Quel élève un peu attentif des programmes de cours élémentaire n'a gardé en mémoire cette phrase, aussi lapidaire que, à bien y regarder, sibylline ? Pourquoi sibylline ? Parce que tellement rarement contextualisée qu'on peut y mettre un peu tout ce que l'on y veut, selon sa sensibilité politique, selon ses connivences, selon ses engagements, ses convictions ou sa retenue (comme si l'histoire devait inévitablement en passer par tout cela...). Alors, reprenons :
- 732 ? Oui, sans doute. Quoi que ! Selon les sources, il pourrait tout aussi bien s'agir de 733 (l'autre année la plus plausible) mais aussi 731 ou 734 !
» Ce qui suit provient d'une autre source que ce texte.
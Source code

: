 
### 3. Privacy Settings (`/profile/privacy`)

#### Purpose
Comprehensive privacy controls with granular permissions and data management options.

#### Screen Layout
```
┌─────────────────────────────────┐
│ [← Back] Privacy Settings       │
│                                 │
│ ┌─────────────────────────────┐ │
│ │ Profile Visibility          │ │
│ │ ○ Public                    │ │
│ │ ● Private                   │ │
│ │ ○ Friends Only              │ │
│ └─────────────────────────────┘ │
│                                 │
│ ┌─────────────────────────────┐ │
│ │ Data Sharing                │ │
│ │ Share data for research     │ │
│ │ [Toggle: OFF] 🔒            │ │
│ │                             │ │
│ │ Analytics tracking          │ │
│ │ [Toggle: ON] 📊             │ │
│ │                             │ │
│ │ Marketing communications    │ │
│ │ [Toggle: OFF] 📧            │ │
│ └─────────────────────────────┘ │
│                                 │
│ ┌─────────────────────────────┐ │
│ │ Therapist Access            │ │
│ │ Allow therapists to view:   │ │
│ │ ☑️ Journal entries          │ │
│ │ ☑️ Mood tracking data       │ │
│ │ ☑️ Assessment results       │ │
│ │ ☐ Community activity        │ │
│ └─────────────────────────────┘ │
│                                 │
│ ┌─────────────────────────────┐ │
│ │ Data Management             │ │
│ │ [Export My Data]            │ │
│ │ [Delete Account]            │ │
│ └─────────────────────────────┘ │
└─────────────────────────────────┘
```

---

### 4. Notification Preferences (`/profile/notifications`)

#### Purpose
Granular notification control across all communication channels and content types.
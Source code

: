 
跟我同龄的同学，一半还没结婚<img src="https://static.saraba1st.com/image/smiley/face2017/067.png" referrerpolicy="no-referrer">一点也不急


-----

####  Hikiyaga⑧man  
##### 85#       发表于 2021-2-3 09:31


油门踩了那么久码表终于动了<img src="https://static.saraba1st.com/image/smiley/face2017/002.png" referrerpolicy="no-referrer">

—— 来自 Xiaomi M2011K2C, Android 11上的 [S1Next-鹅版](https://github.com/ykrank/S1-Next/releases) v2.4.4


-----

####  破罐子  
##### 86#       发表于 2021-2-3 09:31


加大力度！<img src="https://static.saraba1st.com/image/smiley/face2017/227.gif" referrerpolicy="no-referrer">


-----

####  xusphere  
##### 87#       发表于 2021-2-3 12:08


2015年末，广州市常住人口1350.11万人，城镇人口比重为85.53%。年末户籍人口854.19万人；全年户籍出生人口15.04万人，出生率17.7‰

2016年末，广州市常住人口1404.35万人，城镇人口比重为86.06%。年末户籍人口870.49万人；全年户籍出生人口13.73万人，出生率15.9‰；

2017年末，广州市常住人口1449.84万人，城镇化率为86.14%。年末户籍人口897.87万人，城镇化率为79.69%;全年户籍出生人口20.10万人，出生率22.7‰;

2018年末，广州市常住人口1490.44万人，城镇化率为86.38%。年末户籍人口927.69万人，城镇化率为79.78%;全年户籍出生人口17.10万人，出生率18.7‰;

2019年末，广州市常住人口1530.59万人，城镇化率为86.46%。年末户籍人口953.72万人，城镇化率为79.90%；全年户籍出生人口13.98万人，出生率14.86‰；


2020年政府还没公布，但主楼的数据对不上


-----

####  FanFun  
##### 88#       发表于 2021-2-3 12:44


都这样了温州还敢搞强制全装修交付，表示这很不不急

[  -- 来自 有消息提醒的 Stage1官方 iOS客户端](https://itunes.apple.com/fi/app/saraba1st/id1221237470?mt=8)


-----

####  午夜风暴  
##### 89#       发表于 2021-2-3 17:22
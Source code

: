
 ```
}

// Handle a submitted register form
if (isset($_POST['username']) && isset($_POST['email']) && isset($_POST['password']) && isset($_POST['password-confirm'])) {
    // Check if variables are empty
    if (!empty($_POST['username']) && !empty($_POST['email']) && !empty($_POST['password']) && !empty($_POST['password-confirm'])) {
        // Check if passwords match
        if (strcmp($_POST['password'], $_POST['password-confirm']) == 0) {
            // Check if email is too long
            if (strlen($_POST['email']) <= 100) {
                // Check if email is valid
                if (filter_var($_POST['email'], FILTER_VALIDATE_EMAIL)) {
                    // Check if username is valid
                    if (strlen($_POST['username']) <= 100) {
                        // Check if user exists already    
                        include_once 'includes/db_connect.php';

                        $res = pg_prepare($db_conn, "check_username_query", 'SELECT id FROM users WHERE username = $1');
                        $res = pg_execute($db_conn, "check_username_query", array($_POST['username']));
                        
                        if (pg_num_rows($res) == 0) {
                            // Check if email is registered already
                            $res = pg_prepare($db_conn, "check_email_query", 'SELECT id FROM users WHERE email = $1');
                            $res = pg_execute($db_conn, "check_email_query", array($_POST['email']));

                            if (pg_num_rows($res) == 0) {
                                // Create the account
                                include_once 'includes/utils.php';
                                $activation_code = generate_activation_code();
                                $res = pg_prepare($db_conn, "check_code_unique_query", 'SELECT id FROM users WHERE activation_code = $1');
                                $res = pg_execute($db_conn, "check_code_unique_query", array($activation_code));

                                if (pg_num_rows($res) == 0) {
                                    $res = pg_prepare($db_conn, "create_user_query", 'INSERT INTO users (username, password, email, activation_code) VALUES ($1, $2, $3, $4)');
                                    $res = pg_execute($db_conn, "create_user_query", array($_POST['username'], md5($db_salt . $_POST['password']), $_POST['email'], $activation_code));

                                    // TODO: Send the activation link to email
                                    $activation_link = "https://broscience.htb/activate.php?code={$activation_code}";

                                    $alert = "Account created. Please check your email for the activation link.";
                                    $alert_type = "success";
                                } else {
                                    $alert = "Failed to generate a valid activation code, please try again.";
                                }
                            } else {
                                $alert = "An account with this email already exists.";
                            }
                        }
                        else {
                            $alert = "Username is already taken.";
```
- Charles Martel : C'est probablement la seule certitude, le "Maire du Palais", fils de Pépin de Herstal, père de Pépin le bref (fondateur de la dynastie des Pippinides et grand père d'un autre Charles bien plus célèbre, à savoir Charlemagne - NB : Carolus Magnus -) fut bel et bien aux commandes de cette bataille mais, a contrario de ce que laisse supposer son "wikipedia" (au passage totalement invraisemblable d'inexactitudes, d'à-peu près historiques et de subjectivité mémorielle. Les "historiens de garde" de l'extrême-droite veillent au grain sur ces pages...), son surnom de "Martel" n'a possiblement pas grand chose à voir avec son arme de prédilection au moment des faits ni sa supposée vivacité à écraser le chef des malheureux Sarrasins qu'il eût à occire alors, mais plus probablement bien plus avec son caractère, y compris belliqueux, prompt qu'il était à briser toute forme de résistance à son pouvoir. Sans omettre de préciser qu'il fallait aussi un moyen de ne pas le confondre avec les autres Charles qui lui succédèrent ("Le Grand", "Le Pieux"). Quoi qu'il en soit ce pseudonyme ne sera généralisé qu'à partir du XIIIème siècle... Ceci n'est qu'un détail mais montre à quel point l'histoire de Charles Martel et de sa victoire sur les Sarrasins est, pour une large part, une construction ultérieure à sa réalité historique, laquelle demeure, toutefois, factuellement incontestable.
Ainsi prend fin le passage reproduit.